After a little bit of digging, we got our hands on a panic dump. From there, a basic Google search answered our questions: Crash with latest v4.14.73 in netif_skb_features. Of course, our Kubernetes nodes use sch_netem in some instances, for very specific packets. We could seldom notice the issue with our in-development 1.12 cluster, as those specific packets rarely flow. However, on production, those packets are rapidly transmitted as soon as Kubernetes starts our workloads, causing the nodes to panic immediately. This evidence would seem to indicate that sch_netem may not be tested as part of the Linux Kernel release. Since our misadventure, a kernel patch has been submitted upstream, yet to be released in Container Linux.

Pegging new nodes to Container Linux 1855.4.0, then disabling the update_engine everywhere and forcing all existing nodes to continue booting on their currently active partitions, prevented the issue from spreading any further. A good way to catch potential issues early on at this layer would be to run different node pools subscribed to different channels (Stable, Beta, Alpha).
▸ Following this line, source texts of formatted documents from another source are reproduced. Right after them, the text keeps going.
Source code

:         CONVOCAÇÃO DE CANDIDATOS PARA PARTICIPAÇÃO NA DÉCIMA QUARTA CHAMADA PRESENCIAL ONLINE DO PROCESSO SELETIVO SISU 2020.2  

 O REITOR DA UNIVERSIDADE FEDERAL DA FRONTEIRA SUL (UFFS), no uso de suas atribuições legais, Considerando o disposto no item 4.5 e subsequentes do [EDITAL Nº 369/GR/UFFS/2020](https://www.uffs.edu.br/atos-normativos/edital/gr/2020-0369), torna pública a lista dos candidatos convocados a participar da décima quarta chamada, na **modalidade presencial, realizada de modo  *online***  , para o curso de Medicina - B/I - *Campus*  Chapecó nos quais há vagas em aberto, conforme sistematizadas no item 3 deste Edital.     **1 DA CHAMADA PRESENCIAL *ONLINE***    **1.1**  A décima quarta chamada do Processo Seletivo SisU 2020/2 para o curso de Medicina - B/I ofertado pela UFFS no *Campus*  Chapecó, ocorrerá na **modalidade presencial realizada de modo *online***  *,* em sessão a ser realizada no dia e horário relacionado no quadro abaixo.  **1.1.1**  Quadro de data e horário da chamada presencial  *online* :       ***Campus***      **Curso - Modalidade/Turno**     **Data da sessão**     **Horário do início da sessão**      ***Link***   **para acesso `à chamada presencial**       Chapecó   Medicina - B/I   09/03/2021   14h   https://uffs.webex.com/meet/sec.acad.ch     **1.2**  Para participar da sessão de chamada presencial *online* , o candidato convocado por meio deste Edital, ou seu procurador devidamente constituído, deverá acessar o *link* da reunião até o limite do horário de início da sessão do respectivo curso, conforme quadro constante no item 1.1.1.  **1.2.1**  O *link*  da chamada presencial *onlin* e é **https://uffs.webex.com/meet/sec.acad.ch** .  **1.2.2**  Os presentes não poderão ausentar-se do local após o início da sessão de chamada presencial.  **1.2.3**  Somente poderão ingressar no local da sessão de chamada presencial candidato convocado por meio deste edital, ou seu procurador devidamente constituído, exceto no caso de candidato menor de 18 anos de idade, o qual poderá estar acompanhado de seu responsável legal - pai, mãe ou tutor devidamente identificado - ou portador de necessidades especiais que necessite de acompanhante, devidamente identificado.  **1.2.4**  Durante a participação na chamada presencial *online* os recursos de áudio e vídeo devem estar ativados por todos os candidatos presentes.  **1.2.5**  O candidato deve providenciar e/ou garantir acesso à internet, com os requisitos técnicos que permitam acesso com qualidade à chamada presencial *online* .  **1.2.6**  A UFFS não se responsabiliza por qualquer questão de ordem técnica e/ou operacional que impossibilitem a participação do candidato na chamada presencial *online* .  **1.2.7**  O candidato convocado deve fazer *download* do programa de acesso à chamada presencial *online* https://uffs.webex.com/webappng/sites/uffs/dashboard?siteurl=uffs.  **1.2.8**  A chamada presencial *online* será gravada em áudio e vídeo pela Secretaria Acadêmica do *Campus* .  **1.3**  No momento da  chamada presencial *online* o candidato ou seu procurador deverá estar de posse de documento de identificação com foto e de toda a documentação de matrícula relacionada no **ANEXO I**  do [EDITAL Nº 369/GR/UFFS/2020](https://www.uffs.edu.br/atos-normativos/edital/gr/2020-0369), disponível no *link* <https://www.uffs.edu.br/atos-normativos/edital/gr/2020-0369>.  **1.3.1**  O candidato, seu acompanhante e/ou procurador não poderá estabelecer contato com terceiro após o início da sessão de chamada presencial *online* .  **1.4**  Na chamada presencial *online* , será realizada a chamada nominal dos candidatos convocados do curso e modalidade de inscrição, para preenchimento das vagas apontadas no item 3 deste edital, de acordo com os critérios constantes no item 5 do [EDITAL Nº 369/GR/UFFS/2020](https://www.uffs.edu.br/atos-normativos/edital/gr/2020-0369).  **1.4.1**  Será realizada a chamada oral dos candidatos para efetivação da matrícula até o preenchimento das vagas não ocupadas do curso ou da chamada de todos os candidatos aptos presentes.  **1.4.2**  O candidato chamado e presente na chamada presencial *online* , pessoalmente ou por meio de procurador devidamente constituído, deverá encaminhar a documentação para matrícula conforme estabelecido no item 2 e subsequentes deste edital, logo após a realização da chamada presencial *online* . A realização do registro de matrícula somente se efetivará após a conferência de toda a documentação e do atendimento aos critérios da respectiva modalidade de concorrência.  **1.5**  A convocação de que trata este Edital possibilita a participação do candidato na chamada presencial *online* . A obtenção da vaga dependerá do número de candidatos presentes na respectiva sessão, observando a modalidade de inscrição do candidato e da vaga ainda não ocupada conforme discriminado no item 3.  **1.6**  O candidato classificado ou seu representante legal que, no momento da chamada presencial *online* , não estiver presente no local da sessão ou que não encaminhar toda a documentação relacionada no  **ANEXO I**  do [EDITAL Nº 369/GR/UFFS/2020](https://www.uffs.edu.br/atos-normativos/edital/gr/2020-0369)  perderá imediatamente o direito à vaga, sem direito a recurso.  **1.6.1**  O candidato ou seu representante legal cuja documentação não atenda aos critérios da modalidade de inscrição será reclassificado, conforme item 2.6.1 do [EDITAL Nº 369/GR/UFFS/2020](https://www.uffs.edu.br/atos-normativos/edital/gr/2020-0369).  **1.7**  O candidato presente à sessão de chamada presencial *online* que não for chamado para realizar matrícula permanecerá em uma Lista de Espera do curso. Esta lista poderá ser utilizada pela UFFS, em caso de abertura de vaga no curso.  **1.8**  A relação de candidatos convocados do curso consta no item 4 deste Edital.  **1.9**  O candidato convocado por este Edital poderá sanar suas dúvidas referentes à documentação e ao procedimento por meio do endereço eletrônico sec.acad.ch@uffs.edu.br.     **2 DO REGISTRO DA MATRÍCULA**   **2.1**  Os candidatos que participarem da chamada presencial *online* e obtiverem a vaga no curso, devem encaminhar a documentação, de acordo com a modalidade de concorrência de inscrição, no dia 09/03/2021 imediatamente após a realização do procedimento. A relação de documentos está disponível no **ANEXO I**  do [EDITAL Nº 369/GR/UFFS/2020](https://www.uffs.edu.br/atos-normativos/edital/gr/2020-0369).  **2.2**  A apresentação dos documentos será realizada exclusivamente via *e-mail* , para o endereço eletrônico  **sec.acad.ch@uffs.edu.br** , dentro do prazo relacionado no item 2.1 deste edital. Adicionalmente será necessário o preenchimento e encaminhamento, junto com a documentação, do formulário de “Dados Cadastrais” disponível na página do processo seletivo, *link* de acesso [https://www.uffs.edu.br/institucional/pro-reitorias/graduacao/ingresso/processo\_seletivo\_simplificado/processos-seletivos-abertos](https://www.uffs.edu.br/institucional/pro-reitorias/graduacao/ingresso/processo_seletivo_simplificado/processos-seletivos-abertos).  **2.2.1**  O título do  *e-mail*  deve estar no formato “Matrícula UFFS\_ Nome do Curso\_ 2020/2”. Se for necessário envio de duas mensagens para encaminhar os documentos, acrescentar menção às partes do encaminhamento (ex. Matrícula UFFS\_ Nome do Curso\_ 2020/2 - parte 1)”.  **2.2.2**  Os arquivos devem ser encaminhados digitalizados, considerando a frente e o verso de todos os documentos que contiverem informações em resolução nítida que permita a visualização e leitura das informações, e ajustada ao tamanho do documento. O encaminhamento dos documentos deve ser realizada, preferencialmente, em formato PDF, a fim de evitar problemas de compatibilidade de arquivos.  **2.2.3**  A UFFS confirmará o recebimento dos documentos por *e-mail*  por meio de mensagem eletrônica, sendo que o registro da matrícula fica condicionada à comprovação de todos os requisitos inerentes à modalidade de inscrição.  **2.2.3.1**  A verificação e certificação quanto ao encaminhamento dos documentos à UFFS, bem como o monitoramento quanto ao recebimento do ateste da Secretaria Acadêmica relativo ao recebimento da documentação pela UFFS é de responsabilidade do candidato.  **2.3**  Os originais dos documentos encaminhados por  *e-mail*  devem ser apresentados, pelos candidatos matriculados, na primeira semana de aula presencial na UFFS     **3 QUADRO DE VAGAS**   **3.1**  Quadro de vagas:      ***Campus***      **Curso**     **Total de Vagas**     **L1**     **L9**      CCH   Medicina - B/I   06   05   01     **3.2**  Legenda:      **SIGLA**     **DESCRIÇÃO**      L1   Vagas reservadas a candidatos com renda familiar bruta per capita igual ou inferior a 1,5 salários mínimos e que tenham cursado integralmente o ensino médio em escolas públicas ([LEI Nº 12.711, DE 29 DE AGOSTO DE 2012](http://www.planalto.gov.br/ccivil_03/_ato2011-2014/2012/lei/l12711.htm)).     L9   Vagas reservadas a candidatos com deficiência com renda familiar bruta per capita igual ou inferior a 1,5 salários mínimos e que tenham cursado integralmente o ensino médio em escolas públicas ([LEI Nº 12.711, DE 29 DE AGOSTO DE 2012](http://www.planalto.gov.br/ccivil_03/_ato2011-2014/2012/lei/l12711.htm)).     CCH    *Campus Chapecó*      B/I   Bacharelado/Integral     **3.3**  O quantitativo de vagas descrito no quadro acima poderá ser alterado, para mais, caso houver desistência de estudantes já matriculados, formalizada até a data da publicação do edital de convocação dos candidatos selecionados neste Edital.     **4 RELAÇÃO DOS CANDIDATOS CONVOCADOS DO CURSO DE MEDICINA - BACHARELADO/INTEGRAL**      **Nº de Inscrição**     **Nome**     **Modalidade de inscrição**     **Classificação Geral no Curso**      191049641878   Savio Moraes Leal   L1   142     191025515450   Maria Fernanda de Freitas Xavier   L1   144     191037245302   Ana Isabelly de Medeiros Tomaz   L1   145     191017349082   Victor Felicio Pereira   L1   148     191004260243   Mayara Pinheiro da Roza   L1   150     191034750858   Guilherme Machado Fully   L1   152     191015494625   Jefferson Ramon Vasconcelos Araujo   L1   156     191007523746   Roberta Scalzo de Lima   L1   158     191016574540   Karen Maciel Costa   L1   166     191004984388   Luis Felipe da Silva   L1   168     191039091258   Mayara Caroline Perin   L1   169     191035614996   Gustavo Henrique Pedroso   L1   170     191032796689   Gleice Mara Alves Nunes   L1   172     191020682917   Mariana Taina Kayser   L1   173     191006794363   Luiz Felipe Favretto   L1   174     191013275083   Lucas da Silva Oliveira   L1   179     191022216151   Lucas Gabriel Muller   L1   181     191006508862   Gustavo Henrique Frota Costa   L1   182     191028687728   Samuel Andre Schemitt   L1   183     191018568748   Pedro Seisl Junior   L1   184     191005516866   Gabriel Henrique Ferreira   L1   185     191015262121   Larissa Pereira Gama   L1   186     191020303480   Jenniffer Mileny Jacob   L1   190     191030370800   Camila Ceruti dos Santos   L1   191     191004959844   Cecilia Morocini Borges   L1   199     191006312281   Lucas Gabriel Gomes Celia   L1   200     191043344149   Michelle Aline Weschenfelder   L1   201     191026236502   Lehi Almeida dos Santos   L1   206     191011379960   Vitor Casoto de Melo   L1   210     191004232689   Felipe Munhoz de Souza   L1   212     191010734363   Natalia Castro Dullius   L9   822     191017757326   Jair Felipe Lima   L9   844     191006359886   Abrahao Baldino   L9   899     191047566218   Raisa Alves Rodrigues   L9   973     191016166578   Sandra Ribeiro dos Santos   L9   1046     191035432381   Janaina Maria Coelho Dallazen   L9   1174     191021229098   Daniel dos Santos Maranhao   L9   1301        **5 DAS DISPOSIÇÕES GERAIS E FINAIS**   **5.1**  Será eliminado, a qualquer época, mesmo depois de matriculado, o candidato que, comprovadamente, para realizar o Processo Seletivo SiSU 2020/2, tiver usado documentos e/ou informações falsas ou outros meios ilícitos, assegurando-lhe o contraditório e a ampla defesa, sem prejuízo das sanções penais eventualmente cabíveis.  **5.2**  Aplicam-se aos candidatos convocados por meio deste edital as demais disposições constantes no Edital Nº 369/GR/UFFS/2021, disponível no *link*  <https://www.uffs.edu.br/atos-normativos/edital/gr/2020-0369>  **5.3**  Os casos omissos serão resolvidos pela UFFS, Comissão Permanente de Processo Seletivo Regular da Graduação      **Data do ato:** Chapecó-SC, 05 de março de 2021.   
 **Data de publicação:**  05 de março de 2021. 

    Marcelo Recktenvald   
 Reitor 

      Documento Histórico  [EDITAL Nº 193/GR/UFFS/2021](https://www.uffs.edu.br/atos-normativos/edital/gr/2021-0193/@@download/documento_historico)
Now, here is the thing: If we were using locksmith as the update coordinator (like we would in the etcd-cloud-operator if it was enabled), because the failure only appeared ~1min after the node started, the update would certainly have been marked as successful, and locksmith would have proceeded to update other nodes, catastrophically leading to cluster-wide panic hell in no time. By the time we diagnosed the root cause, every single node had the new kernel version installed and ready-to-go pending reboot. The issue may not have spread too far with the container-linux-update-operator though, as the local update agent container has to start for at least a few seconds, in order to report a successful update.

The is not the first time unexpected issues appear out of Container Linux upgrades. As minimal as Container Linux is; as well tested as the Linux kernel is; and as exciting as automated updates are; any untested changes to a line of code can cause serious havoc. Tectonic, CoreOS’ distribution of Kubernetes, shares the same philosophy, but with a much more complex system to update – and I once was at CoreOS, responsible for shipping downstream those updates developed by dozens of very talented engineers. Red Hat / IBM‘s successors of those products will likely follow the same principle, which is awesome, but requires great care from everyone – nothing is magic.